Wednesday, April 7, 2010

You get what you pay for.

One of the things that strikes me as being one of those lessons very few people “learned in kindergarten” though they should have, is a basic one, that is: Anything worth doing is worth doing well.

Today’s media—social, digital, flash-mobbing, event marketing, etc. can be “done well.” That’s not my point. My point is that in and of themselves they are small--and by themselves do not allow you to promote a brand well.

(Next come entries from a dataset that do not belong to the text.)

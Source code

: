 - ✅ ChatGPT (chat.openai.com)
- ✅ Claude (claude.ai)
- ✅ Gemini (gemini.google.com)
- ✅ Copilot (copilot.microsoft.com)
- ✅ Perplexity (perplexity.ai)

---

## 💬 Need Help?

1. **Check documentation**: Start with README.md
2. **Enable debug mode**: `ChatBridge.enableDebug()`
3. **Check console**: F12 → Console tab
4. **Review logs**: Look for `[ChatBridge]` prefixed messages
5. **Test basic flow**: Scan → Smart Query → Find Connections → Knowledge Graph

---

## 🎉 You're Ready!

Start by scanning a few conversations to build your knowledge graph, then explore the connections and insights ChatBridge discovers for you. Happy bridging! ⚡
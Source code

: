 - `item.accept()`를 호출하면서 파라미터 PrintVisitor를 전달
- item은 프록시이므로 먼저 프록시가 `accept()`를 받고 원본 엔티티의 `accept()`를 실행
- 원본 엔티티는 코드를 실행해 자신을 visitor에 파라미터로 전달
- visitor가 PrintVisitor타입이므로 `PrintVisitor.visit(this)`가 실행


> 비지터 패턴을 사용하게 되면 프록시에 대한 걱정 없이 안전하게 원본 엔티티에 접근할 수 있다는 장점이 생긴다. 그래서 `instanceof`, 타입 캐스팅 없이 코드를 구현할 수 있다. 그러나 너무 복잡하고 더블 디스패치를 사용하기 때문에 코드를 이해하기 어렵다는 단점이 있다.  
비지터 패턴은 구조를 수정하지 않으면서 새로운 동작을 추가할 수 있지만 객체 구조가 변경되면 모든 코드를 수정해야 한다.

What's more. such messages are not controlled by brands—they succumb to input from all sorts of people, people we call influencers.

Entire wings of the advertising industry attempt to legitimatize these new media entities for two reasons. 1) They are cheap and 2) because they are cheap, people (clients) want to believe--desperately want to believe--that they are effective as principle brand-building mediums.

The Ad Contrarian mentioned the other day that he can’t think of a single brand (outside of ISPs) that has been launched effectively and decisively through online media. This is not likely to change any time soon.

Why? Because brands are built, at least in part, via a group dynamic that builds—not one at a time, but by many people influencing many other people at a time, building critical mass via critical mass.

This means, of course, television or print advertising. It means, if you want a big movements and big mindshare, you have to belly up to the bar and fork it over. There are of course exceptions. But by and large, if you want to be big, you have to act big. And acting big entails doing big advertising. And that means not doing it on the cheap.